Страшное чувство вины придавило ее. Она смотрела, как Кэри хлещет веткой, — ей хотелось отобрать ее у него.
— Если вы станете немного поспокойнее, Элен, — говорил он, смягчившись теперь, — вы поймете, что все наладится. А знаете… — Он подошел к ней, стараясь изобразить улыбку, но улыбка получилась такая вынужденная и искусственная и он выглядел таким смущенным из-за того, что пил вино, что Элен почувствовала: он теряет над собой контроль, к тому же угрожает ей, актерствует, фальшивит, — и ей снова отчаянно захотелось отобрать у него палку. — А знаете, Элен, если мы с вами еще выпьем, и поднимемся на минуту наверх, и успокоимся, и обговорим все…
«Ах, Кэри…» — подумала она и слегка приподняла руки, словно отсекая его. Знал ли Кэри, что он один из тех мужчин? Один из врагов? Вот удивился бы! Узнав, какой важной частью ее он стал, узнав (а сейчас она подумала: «Он действительно слабый и глупый и не понимает; как я могла поверить в него и в его глупые, слабые методы!»), какую роль он играл в ее мечтах, тогда как он мечтал о глупых, земных вещах — о плитах и тому подобном, об этой своей глупой жене Эдриенн или о том, как он станет толстым епископом, так что его маленький боготворимый ну-вы-знаете-что обрастет складками жира. Как он будет шокирован и зол! И ей снова пришел на память сон, и все нутро ее захолонуло от страха.
Кэри выбил камень из дамбы — он покатился на пляж внизу, резко ударился о канализационную трубу, и в воздух взлетели утки и чайки, пронзительно крича, оставляя за собой летящие перья.

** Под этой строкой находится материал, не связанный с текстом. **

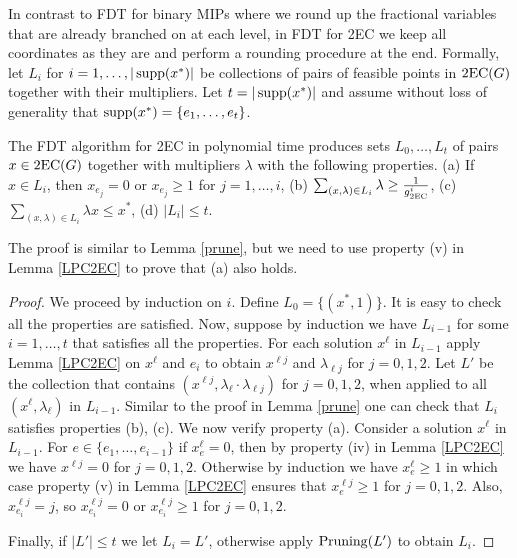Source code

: In contrast to FDT for binary MIPs where we round up the fractional variables that are already branched on at each level, in FDT for 2EC we keep all coordinates as they are and perform a rounding procedure at the end. Formally, let $L_i$ for $i=1,\ldots,|\operatorname{supp}(x^*)|$ be collections of pairs of feasible points in $\operatorname{2EC}(G)$ together with their multipliers. Let $t=|\operatorname{supp}(x^*)|$ and assume without loss of generality that $\operatorname{supp}(x^*)=\{e_1,\ldots,e_t\}$. 

\begin{lemma}\label{2ecpruning}
	The FDT algorithm for 2EC in  polynomial time produces sets $L_0,\ldots,L_t$ of pairs $x\in \operatorname{2EC}(G)$ together with multipliers $\lambda$ with the following properties.
		(a) If $x\in L_i$, then $x_{e_j}=0$ or $x_{e_j}\geq 1$ for $j=1,\ldots,i$, (b) $\sum_{(x,\lambda)\in L_i }\lambda \geq \frac{1}{g_{\operatorname{2EC}}^i}$, (c) $\sum_{(x,\lambda)\in L_i }\lambda x \leq x^*$, (d) $|L_i|\leq t$.
\end{lemma}
The proof is similar to Lemma \ref{prune}, but we need to use property (v) in Lemma \ref{LPC2EC} to prove that (a) also holds.
\begin{proof}
	We proceed by induction on $i$. Define $L_0=\{(x^*,1)\}$. It is easy to check all the properties are satisfied. Now, suppose by induction we have $L_{i-1}$ for some $i=1,\ldots,t$ that satisfies all the properties. For each solution $x^\ell$ in $L_{i-1}$ apply Lemma \ref{LPC2EC} on $x^\ell$ and $e_{i}$ to obtain $x^{\ell j}$ and $\lambda_{\ell j}$ for $j=0,1,2$. Let $L'$ be the collection that contains $(x^{\ell j},\lambda_\ell \cdot \lambda_{\ell j})$ for $j=0,1,2$, when applied to all $(x^\ell,\lambda_\ell)$ in $L_{i-1}$. Similar to the proof in Lemma \ref{prune} one can check that $L_i$ satisfies properties (b), (c). We now verify property (a). Consider a solution $x^\ell$ in $L_{i-1}$. For $e\in \{e_1,\ldots,e_{i-1}\}$ if $x^\ell_e =0$, then by property (iv) in Lemma \ref{LPC2EC} we have $x^{\ell j}=0$ for $j=0,1,2$. Otherwise by induction we have $x^{\ell}_{e}\geq 1$ in which case property (v) in Lemma \ref{LPC2EC} ensures that $x^{\ell j}_e\geq 1$ for $j=0,1,2$. Also, $x^{\ell j}_{e_i}= j$, so $x^{\ell j}_{e_i}=0$ or $x^{\ell j}_{e_i}\geq 1$ for $j=0,1,2$. 
	
	Finally, if $|L'|\leq t$ we let $L_i=L'$, otherwise apply $\operatorname{Pruning}(L')$ to obtain $L_{i}$.
\end{proof}

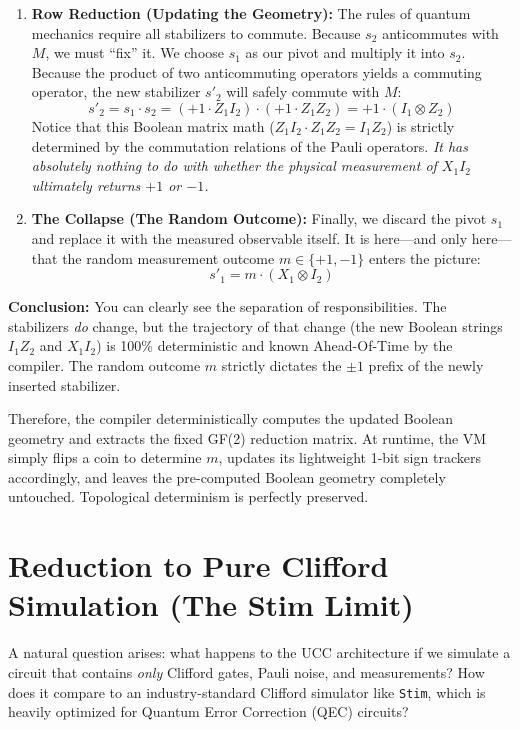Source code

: \documentclass[11pt]{article}
\begin{document}
\begin{enumerate}
    \item \textbf{Row Reduction (Updating the Geometry):} The rules of quantum mechanics require all stabilizers to commute. Because $s_2$ anticommutes with $M$, we must ``fix'' it. We choose $s_1$ as our pivot and multiply it into $s_2$. Because the product of two anticommuting operators yields a commuting operator, the new stabilizer $s'_2$ will safely commute with $M$:
    $$s'_2 = s_1 \cdot s_2 = (+1 \cdot Z_1 I_2) \cdot (+1 \cdot Z_1 Z_2) = +1 \cdot (I_1 \otimes Z_2)$$
    Notice that this Boolean matrix math ($Z_1 I_2 \cdot Z_1 Z_2 = I_1 Z_2$) is strictly determined by the commutation relations of the Pauli operators. \textit{It has absolutely nothing to do with whether the physical measurement of $X_1 I_2$ ultimately returns $+1$ or $-1$.}

    \item \textbf{The Collapse (The Random Outcome):} Finally, we discard the pivot $s_1$ and replace it with the measured observable itself. It is here—and only here—that the random measurement outcome $m \in \{+1, -1\}$ enters the picture:
    $$s'_1 = m \cdot (X_1 \otimes I_2)$$
\end{enumerate}

\textbf{Conclusion:} You can clearly see the separation of responsibilities. The stabilizers \textit{do} change, but the trajectory of that change (the new Boolean strings $I_1 Z_2$ and $X_1 I_2$) is 100\% deterministic and known Ahead-Of-Time by the compiler. The random outcome $m$ strictly dictates the $\pm 1$ prefix of the newly inserted stabilizer.

Therefore, the compiler deterministically computes the updated Boolean geometry and extracts the fixed GF(2) reduction matrix. At runtime, the VM simply flips a coin to determine $m$, updates its lightweight 1-bit sign trackers accordingly, and leaves the pre-computed Boolean geometry completely untouched. Topological determinism is perfectly preserved.

\newpage
\section{Reduction to Pure Clifford Simulation (The Stim Limit)}
\label{app:stim}

A natural question arises: what happens to the UCC architecture if we simulate a circuit that contains \textit{only} Clifford gates, Pauli noise, and measurements? How does it compare to an industry-standard Clifford simulator like \texttt{Stim}, which is heavily optimized for Quantum Error Correction (QEC) circuits?
\end{document}
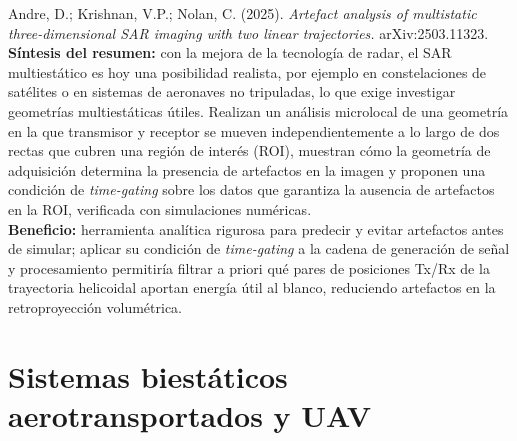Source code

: \documentclass[11pt,a4paper]{report}
\begin{document}
\begin{enumerate}[label=\textbf{[C\arabic*]}, leftmargin=2.2cm, itemsep=10pt]
\item Andre, D.; Krishnan, V.P.; Nolan, C. (2025). \textit{Artefact analysis
of multistatic three-dimensional SAR imaging with two linear
trajectories.} arXiv:2503.11323. \cite{andre2025}\\
\textbf{Síntesis del resumen:} con la mejora de la tecnología de radar, el
SAR multiestático es hoy una posibilidad realista, por ejemplo en
constelaciones de satélites o en sistemas de aeronaves no tripuladas, lo que
exige investigar geometrías multiestáticas útiles. Realizan un análisis
microlocal de una geometría en la que transmisor y receptor se mueven
independientemente a lo largo de dos rectas que cubren una región de
interés (ROI), muestran cómo la geometría de adquisición determina la
presencia de artefactos en la imagen y proponen una condición de
\emph{time-gating} sobre los datos que garantiza la ausencia de artefactos
en la ROI, verificada con simulaciones numéricas.\\
\textbf{Beneficio:} herramienta analítica rigurosa para predecir y evitar
artefactos antes de simular; aplicar su condición de \emph{time-gating} a la
cadena de generación de señal y procesamiento permitiría filtrar a priori
qué pares de posiciones Tx/Rx de la trayectoria helicoidal aportan energía
útil al blanco, reduciendo artefactos en la retroproyección volumétrica.

\end{enumerate}

\section{Sistemas biestáticos aerotransportados y UAV}
\label{sec:uav}
\end{document}
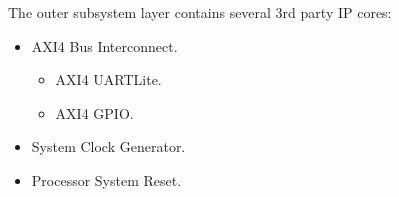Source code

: 

The outer subsystem layer contains several 3rd party IP cores:

\begin{itemize}
\item AXI4 Bus Interconnect.

\begin{itemize}
\item AXI4 UARTLite.
\item AXI4 GPIO.
\end{itemize}

\item System Clock Generator.

\item Processor System Reset.

\end{itemize}
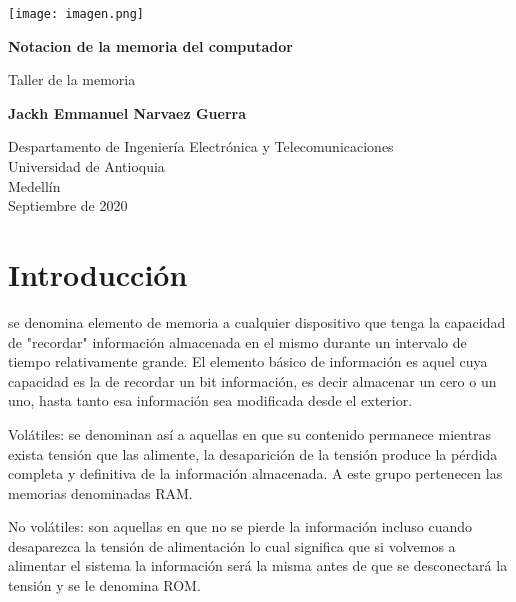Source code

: \documentclass{article}
\begin{document}
\begin{titlepage}
\renewcommand{\headrulewidth}{3pt}
\fancyhead[L]{}
\fancyhead[R]{}
    \texttt{[image: imagen.png]}
    \begin{center}
        \vspace*{1cm} 
            
        \Huge
        \textbf{Notacion de la memoria del computador}
            
        \vspace{0.8 cm
}
        
        \LARGE
        Taller de la memoria 
            
        \vspace{1.5cm}
            
        \textbf{Jackh Emmanuel Narvaez Guerra}
            
        \vfill
            
        \vspace{0.8cm}
            
        \Large
        Despartamento de Ingeniería Electrónica y Telecomunicaciones\\
        Universidad de Antioquia\\
        Medellín\\
        Septiembre de 2020
            
    \end{center}
\end{titlepage}
\thispagestyle{fancy}

\tableofcontents
 
\section{Introducción}

se denomina elemento de memoria a cualquier dispositivo que tenga la capacidad de "recordar" información almacenada en el mismo durante un intervalo de tiempo relativamente grande. El elemento básico de información es aquel cuya capacidad es la de recordar un bit información, es decir almacenar un cero o un uno, hasta tanto esa información sea modificada desde el exterior.

Volátiles: se denominan así a aquellas en que su contenido permanece mientras exista tensión que las alimente, la desaparición de la tensión produce la pérdida completa y definitiva de la información almacenada. A este grupo pertenecen las memorias denominadas RAM.

No volátiles: son aquellas en que no se pierde la información incluso cuando desaparezca la tensión de alimentación lo cual significa que si volvemos a alimentar el sistema la información será la misma antes de que se desconectará la tensión y se le denomina ROM.
\end{document}
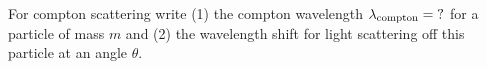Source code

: 

\vspace*{\fill}
\centering

For compton scattering write (1) the compton wavelength $\lambda_{\rm compton} = {\rm ?}$ for a particle of mass $m$ and (2) the wavelength shift for light scattering off this particle at an angle $\theta$.

\centering
\vspace*{\fill}

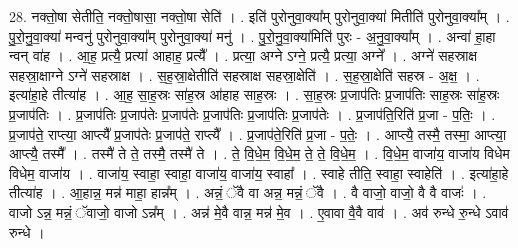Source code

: \documentclass[17pt]{extarticle}
\begin{document}
28. नक्तो॒षा सेतीति॒ नक्तो॒षासा॒ नक्तो॒षा सेति॑ । . इति॑ पुरोनुवा॒क्या᳚म् पुरोनुवा॒क्या॑ मितीति॑ पुरोनुवा॒क्या᳚म् । . पु॒रो॒नु॒वा॒क्या॑ मन्वनु॑ पुरोनुवा॒क्या᳚म् पुरोनुवा॒क्या॑ मनु॑ । . पु॒रो॒नु॒वा॒क्या॑मिति॑ पुरः - अ॒नु॒वा॒क्या᳚म् । . अन्वा॑ हा॒हा न्वन् वा॑ह । . आ॒ह॒ प्रत्यै॒ प्रत्या॑ आहाह॒ प्रत्यै᳚ । . प्रत्या॒ अग्ने ऽग्ने॒ प्रत्यै॒ प्रत्या॒ अग्ने᳚ । . अग्ने॑ सहस्राक्ष सहस्रा॒क्षाग्ने ऽग्ने॑ सहस्राक्ष । . स॒ह॒स्रा॒क्षेतीति॑ सहस्राक्ष सहस्रा॒क्षेति॑ । . स॒ह॒स्रा॒क्षेति॑ सहस्र - अ॒क्ष॒ । . इत्या॑हा॒हे तीत्या॑ह । . आ॒ह॒ सा॒ह॒स्रः सा॑ह॒स्र आ॑हाह साह॒स्रः । . सा॒ह॒स्रः प्र॒जाप॑तिः प्र॒जाप॑तिः साह॒स्रः सा॑ह॒स्रः प्र॒जाप॑तिः । . प्र॒जाप॑तिः प्र॒जाप॑तेः प्र॒जाप॑तेः प्र॒जाप॑तिः प्र॒जाप॑तिः प्र॒जाप॑तेः । . प्र॒जाप॑ति॒रिति॑ प्र॒जा - प॒तिः॒ । . प्र॒जाप॑ते॒ राप्त्या॒ आप्त्यै᳚ प्र॒जाप॑तेः प्र॒जाप॑ते॒ राप्त्यै᳚ । . प्र॒जाप॑ते॒रिति॑ प्र॒जा - प॒तेः॒ । . आप्त्यै॒ तस्मै॒ तस्मा॒ आप्त्या॒ आप्त्यै॒ तस्मै᳚ । . तस्मै॑ ते ते॒ तस्मै॒ तस्मै॑ ते । . ते॒ वि॒धे॒म॒ वि॒धे॒म॒ ते॒ ते॒ वि॒धे॒म॒ । . वि॒धे॒म॒ वाजा॑य॒ वाजा॑य विधेम विधेम॒ वाजा॑य । . वाजा॑य॒ स्वाहा॒ स्वाहा॒ वाजा॑य॒ वाजा॑य॒ स्वाहा᳚ । . स्वाहे तीति॒ स्वाहा॒ स्वाहेति॑ । . इत्या॑हा॒हे तीत्या॑ह । . आ॒हान्न॒ मन्न॑ माहा॒ हान्न᳚म् । . अन्नं॒ ॅवै वा अन्न॒ मन्नं॒ ॅवै । . वै वाजो॒ वाजो॒ वै वै वाजः॑ । . वाजो ऽन्न॒ मन्नं॒ ॅवाजो॒ वाजो ऽन्न᳚म् । . अन्न॑ मे॒वै वान्न॒ मन्न॑ मे॒व । . ए॒वावा वै॒वै वाव॑ । . अव॑ रुन्धे रु॒न्धे ऽवाव॑ रुन्धे । \newline
\end{document}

Из дома донесся спазм музыки — неприятно резкой венской, взвыл аккордеон, и она подумала: «Глупый осел, он не знает». Как однажды вечером, толстый и розовый, обнаженный до пояса, так что виден был его пупок, он со злостью тащил ее за собой по ее саду сквозь заросли папоротника и лавра, топча азалии. Она вскрикнула: «Но Моди уже нет!» — а он повернулся, угрожая ей большой палкой. Толстый и розовый, соски на желтом жире под ними так и подскакивали, как масло, булькающее на овсяной каше. Грозя ей палкой, он говорил: «Ты должна верить! Ты должна верить! Я указую тебе путь, я правда и жизнь!»